Tally the lines in the data that follows that include the word "equal", and report nothing but the total.

::: DATA SHOWN

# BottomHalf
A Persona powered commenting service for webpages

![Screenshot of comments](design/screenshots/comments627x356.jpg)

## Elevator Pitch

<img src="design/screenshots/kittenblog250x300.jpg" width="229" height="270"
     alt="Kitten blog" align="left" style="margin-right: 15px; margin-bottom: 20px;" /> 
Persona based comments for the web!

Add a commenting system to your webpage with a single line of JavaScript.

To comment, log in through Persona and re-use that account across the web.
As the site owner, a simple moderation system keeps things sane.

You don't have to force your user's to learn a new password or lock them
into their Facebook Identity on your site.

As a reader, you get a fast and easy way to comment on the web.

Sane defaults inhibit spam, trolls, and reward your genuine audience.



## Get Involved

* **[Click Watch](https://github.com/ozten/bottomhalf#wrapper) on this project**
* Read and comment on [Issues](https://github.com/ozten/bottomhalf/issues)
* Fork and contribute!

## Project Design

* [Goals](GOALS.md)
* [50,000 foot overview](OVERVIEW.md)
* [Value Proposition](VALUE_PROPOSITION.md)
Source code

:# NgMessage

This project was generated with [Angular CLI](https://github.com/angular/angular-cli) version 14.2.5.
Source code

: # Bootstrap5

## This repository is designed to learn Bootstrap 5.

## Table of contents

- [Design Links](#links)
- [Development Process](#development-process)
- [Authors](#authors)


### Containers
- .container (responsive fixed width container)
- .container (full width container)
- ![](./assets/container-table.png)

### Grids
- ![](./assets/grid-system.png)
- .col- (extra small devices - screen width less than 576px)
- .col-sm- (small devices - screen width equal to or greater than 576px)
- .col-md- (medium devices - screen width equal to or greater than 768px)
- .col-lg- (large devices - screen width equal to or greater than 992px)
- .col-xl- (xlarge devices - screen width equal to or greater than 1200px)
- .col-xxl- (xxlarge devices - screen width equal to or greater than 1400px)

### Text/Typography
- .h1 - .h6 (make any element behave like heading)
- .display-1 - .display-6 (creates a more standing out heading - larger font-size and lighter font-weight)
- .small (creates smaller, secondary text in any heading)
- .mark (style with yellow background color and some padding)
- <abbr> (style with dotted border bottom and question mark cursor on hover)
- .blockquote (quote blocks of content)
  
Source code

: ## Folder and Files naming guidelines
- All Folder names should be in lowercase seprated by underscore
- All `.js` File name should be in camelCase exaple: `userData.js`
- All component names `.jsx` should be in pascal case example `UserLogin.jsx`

::::::

ANSWER BOX →
5